Santé : Un débat sans vote ce mercredi au sénat sur le cannabis thérapeutique

des boulettes de cannabis dans des bocaux

 

Un débat sans vote a lieu ce mercredi au Senat alors que de nombreux patients, victimes de douleurs chroniques, attendent l’avis du comité d’experts chargé de se pencher sur le cannabis thérapeutique. Mardi, la sénatrice Esther Benbassa, qui a introduit ce débat dans l’Hémicycle, a animé un point de presse à ce sujet en présence de scientifiques et représentants associatifs.

« C’est un enjeu de santé publique »

Ce mercredi, un débat sans vote sur le cannabis thérapeutique a lieu au sénat à l’initiative de la sénatrice Esther Benbassa, qui a tenu un point de presse mardi, en prélude à la séance de ce jour.
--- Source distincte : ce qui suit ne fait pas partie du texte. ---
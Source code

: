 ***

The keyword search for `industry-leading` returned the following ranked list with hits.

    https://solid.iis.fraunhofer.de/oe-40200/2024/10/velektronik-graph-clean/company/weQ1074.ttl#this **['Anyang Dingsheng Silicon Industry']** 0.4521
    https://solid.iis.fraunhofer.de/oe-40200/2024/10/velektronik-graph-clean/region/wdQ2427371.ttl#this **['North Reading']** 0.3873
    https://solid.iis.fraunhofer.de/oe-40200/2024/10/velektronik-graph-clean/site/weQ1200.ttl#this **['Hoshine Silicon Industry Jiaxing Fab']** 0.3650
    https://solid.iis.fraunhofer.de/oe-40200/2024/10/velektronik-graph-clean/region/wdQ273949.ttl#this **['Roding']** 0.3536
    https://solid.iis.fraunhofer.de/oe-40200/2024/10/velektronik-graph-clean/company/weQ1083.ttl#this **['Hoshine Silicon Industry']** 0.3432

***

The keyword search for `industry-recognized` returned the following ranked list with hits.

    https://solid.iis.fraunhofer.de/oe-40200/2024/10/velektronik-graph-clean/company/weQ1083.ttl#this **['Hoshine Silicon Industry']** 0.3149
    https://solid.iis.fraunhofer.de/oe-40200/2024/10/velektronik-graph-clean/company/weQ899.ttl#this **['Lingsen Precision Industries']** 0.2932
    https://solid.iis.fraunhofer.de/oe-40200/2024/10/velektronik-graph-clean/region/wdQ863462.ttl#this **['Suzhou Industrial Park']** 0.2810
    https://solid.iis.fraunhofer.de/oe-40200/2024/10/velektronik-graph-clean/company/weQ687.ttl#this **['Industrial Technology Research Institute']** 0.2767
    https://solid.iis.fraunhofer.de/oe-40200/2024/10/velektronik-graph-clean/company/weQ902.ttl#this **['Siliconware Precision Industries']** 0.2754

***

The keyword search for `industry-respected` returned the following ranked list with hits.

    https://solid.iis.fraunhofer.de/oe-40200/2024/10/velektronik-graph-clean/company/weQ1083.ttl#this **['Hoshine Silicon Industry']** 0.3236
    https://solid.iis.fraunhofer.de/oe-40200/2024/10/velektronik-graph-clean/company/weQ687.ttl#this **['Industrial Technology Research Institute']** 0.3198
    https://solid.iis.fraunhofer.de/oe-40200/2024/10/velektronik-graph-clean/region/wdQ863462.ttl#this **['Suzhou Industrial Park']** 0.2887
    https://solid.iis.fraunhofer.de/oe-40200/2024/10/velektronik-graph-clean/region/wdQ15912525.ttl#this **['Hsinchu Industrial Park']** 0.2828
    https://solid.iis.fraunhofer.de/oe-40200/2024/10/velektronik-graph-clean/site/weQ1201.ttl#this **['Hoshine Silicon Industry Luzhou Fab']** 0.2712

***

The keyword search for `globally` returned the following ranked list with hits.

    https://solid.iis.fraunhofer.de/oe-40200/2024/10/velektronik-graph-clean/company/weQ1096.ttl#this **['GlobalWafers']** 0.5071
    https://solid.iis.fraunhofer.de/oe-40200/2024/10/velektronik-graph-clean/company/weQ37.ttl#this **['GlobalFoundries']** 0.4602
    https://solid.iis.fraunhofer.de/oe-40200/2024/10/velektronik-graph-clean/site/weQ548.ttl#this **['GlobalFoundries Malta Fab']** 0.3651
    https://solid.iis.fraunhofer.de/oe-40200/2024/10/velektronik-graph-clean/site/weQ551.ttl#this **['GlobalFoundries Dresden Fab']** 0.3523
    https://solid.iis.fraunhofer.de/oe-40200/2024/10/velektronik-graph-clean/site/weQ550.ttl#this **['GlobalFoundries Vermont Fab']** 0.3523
Devant les scientifiques et les représentants associatifs, elle a rappelé que la légalisation de ce traitement « pourrait concerner entre 300 000 et un million de patients en France ». L’élue écologiste a regretté que « cette filière pharmaceutique [soit] extrêmement sous-développée, ce qui pousse les malades à avoir recours à des produits de mauvaise qualité issus du marché noir, ou à se tourner vers l’automédication par l’autoculture, encourant le risque de sanctions pénales ».

Or le cannabis est essentiel dans l’atténuation de certaines douleurs, dont la médecine conventionnelle ne peut venir à bout. Ne supportant plus la souffrance, certains malades se seraient même suicidés, selon Mado Gilanton, porte-parole d’Espoir Imminent et présidente d’Apaiser S&C. Martyrisée elle-même par une lésion de la moelle épinière, elle dit avoir été sauvée par l’utilisation du cannabis. « Le cannabis m’a permis de reprendre une vie sociale » a-t-elle confié à la sénatrice Esther Benbassa. Pour l’élue EELV, ce genre de témoignage montre à quel point « le cannabis thérapeutique, [est] un enjeu majeur de santé publique ».

Il y a tout de même de l’espoir pour les patients

S’il y a urgence, il faut souligner que la situation n’est pas si désespérée que cela, car les lignes bougent au niveau de l’hémicycle et de l’exécutif. En effet, il y a un peu plus d’un an, la ministre de la Santé Agnès Buzyn avait ouvert la voie au cannabis thérapeutique. Dans la foulée, Alain Milon, président LR de la commission des affaires sociales, a estimé qu’il n’y avait « aucune raison de s’opposer à un progrès thérapeutique dès lors que l’Agence nationale de sécurité du médicament et des produits de santé (ANSM) et la Haute autorité de Santé donnent leur accord ». « Mais les problèmes tournent toujours autour des questions de dosage et de prescription » a-t-il ajouté.

De son côté, l’Agence du médicament, en charge des auditions menées depuis janvier, avait dressé en décembre 2018 une liste de pathologies qui pourraient bénéficier de l’expérimentation du cannabis thérapeutique. Ce sont : les douleurs non soulagées par d’autres thérapies, les épilepsies résistantes aux traitements, les effets secondaires des chimiothérapies, les soins palliatifs ou les  contractions musculaires liées à la sclérose en plaques.